An NHS pilot to test the feasibility of rolling out pharmacogenomic testing for patients taking statins, antidepressants and proton pump inhibitors (PPIs) will start in June 2023.
The ‘Progress programme’, which is being led by the University of Manchester, is the first in the UK to introduce genetic testing before prescribing in primary care and will initially involve four GP surgeries in the north west of England.
In October 2022, The Pharmaceutical Journal exclusively reported that the pilot would start in early 2023; however, William Newman, professor of translational genomic medicine at the University of Manchester, told The Pharmaceutical Journal on 11 May 2023 that there have been delays with ethics approval, which pushed back the start date.
“[Approval is] all in place now. Site visits with four GP practices have taken place and [we] plan to start in June ,” he said.
The pilot will test patients when they start a new statin, certain antidepressants or PPIs, or have a change of medication, to ensure they are receiving the right drug and are not being put at risk of side effects.
Newman previously told The Pharmaceutical Journal in October 2022 that, if successful, there are plans to expand the initial pilot to early adopter GP practices in the other six Genomic Medicine Service Alliance regions in England, with the aim of it becoming a national programme within a year.
The launch of the pilot programme follows results from the ‘PREPARE’ (Preemptive Pharmacogenomic Testing for Preventing Adverse Drug Reactions) trial in February 2023, which confirmed that adverse drug reactions to commonly prescribed medicines can be reduced by 30% using a 12-gene pharmacogenomic panel to tailor treatment.

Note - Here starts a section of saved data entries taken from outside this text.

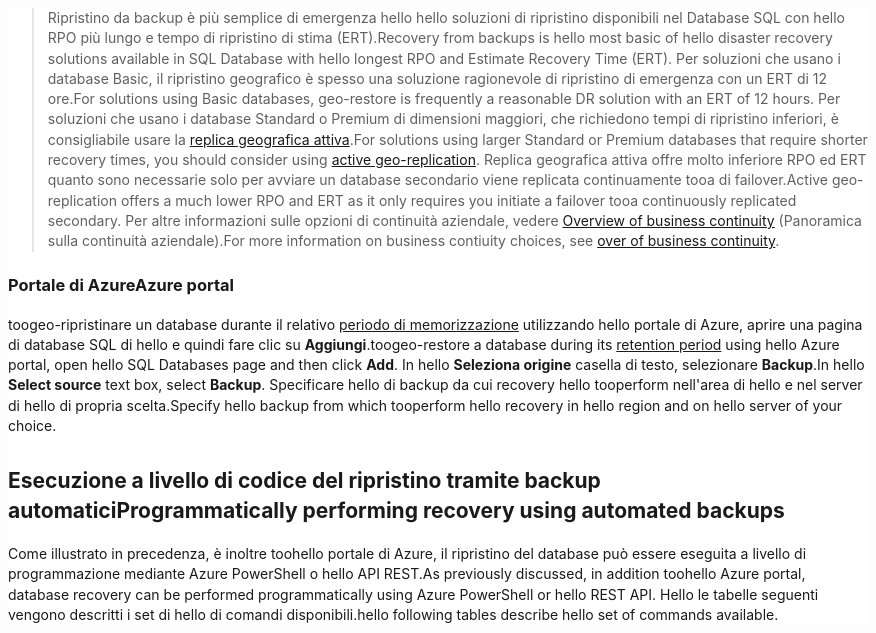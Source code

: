 > <span data-ttu-id="1a8c3-168">Ripristino da backup è più semplice di emergenza hello hello soluzioni di ripristino disponibili nel Database SQL con hello RPO più lungo e tempo di ripristino di stima (ERT).</span><span class="sxs-lookup"><span data-stu-id="1a8c3-168">Recovery from backups is hello most basic of hello disaster recovery solutions available in SQL Database with hello longest RPO and Estimate Recovery Time (ERT).</span></span> <span data-ttu-id="1a8c3-169">Per soluzioni che usano i database Basic, il ripristino geografico è spesso una soluzione ragionevole di ripristino di emergenza con un ERT di 12 ore.</span><span class="sxs-lookup"><span data-stu-id="1a8c3-169">For solutions using Basic databases, geo-restore is frequently a reasonable DR solution with an ERT of 12 hours.</span></span> <span data-ttu-id="1a8c3-170">Per soluzioni che usano i database Standard o Premium di dimensioni maggiori, che richiedono tempi di ripristino inferiori, è consigliabile usare la [replica geografica attiva](sql-database-geo-replication-overview.md).</span><span class="sxs-lookup"><span data-stu-id="1a8c3-170">For solutions using larger Standard or Premium databases that require shorter recovery times, you should consider using [active geo-replication](sql-database-geo-replication-overview.md).</span></span> <span data-ttu-id="1a8c3-171">Replica geografica attiva offre molto inferiore RPO ed ERT quanto sono necessarie solo per avviare un database secondario viene replicata continuamente tooa di failover.</span><span class="sxs-lookup"><span data-stu-id="1a8c3-171">Active geo-replication offers a much lower RPO and ERT as it only requires you initiate a failover tooa continuously replicated secondary.</span></span> <span data-ttu-id="1a8c3-172">Per altre informazioni sulle opzioni di continuità aziendale, vedere [Overview of business continuity](sql-database-business-continuity.md) (Panoramica sulla continuità aziendale).</span><span class="sxs-lookup"><span data-stu-id="1a8c3-172">For more information on business contiuity choices, see [over of business continuity](sql-database-business-continuity.md).</span></span>
> 

### <a name="azure-portal"></a><span data-ttu-id="1a8c3-173">Portale di Azure</span><span class="sxs-lookup"><span data-stu-id="1a8c3-173">Azure portal</span></span>

<span data-ttu-id="1a8c3-174">toogeo-ripristinare un database durante il relativo [periodo di memorizzazione](sql-database-service-tiers.md) utilizzando hello portale di Azure, aprire una pagina di database SQL di hello e quindi fare clic su **Aggiungi**.</span><span class="sxs-lookup"><span data-stu-id="1a8c3-174">toogeo-restore a database during its [retention period](sql-database-service-tiers.md) using hello Azure portal, open hello SQL Databases page and then click **Add**.</span></span> <span data-ttu-id="1a8c3-175">In hello **Seleziona origine** casella di testo, selezionare **Backup**.</span><span class="sxs-lookup"><span data-stu-id="1a8c3-175">In hello **Select source** text box, select **Backup**.</span></span> <span data-ttu-id="1a8c3-176">Specificare hello di backup da cui recovery hello tooperform nell'area di hello e nel server di hello di propria scelta.</span><span class="sxs-lookup"><span data-stu-id="1a8c3-176">Specify hello backup from which tooperform hello recovery in hello region and on hello server of your choice.</span></span> 

## <a name="programmatically-performing-recovery-using-automated-backups"></a><span data-ttu-id="1a8c3-177">Esecuzione a livello di codice del ripristino tramite backup automatici</span><span class="sxs-lookup"><span data-stu-id="1a8c3-177">Programmatically performing recovery using automated backups</span></span>
<span data-ttu-id="1a8c3-178">Come illustrato in precedenza, è inoltre toohello portale di Azure, il ripristino del database può essere eseguita a livello di programmazione mediante Azure PowerShell o hello API REST.</span><span class="sxs-lookup"><span data-stu-id="1a8c3-178">As previously discussed, in addition toohello Azure portal, database recovery can be performed programmatically using Azure PowerShell or hello REST API.</span></span> <span data-ttu-id="1a8c3-179">Hello le tabelle seguenti vengono descritti i set di hello di comandi disponibili.</span><span class="sxs-lookup"><span data-stu-id="1a8c3-179">hello following tables describe hello set of commands available.</span></span>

Speaking about the pilot at the Clinical Pharmacy Congress in London on 13 May 2023, Vicky Chaplin, pharmacy genomics lead at NHS England, told delegates: “They’re at the stage now where they’re going to start delivering this service to patients as part of a research programme next month and then, building on that, they’ll do further evidence-gathering and then look to expand this pilot nationally.
“We’ll use the evidence from that to look at utility, outcomes and cost effectiveness.”
Chaplin added that the pilot is looking at potentially having a panel of tests, “so you can look at all the results across various medications and tailor a patient’s treatment throughout their lifetime”.
She also said that an IT system will be used for storing and sharing test results during the pilot but that the long-term vision is that results and related guidance will become part of clinical decision support systems.
The NHS England five-year plan on genomic medicine, published on 12 October 2022, said that, over the following three years, it will review the evidence for “real-time” decisions informed by pharmacogenomics to form “part of routine clinical care”.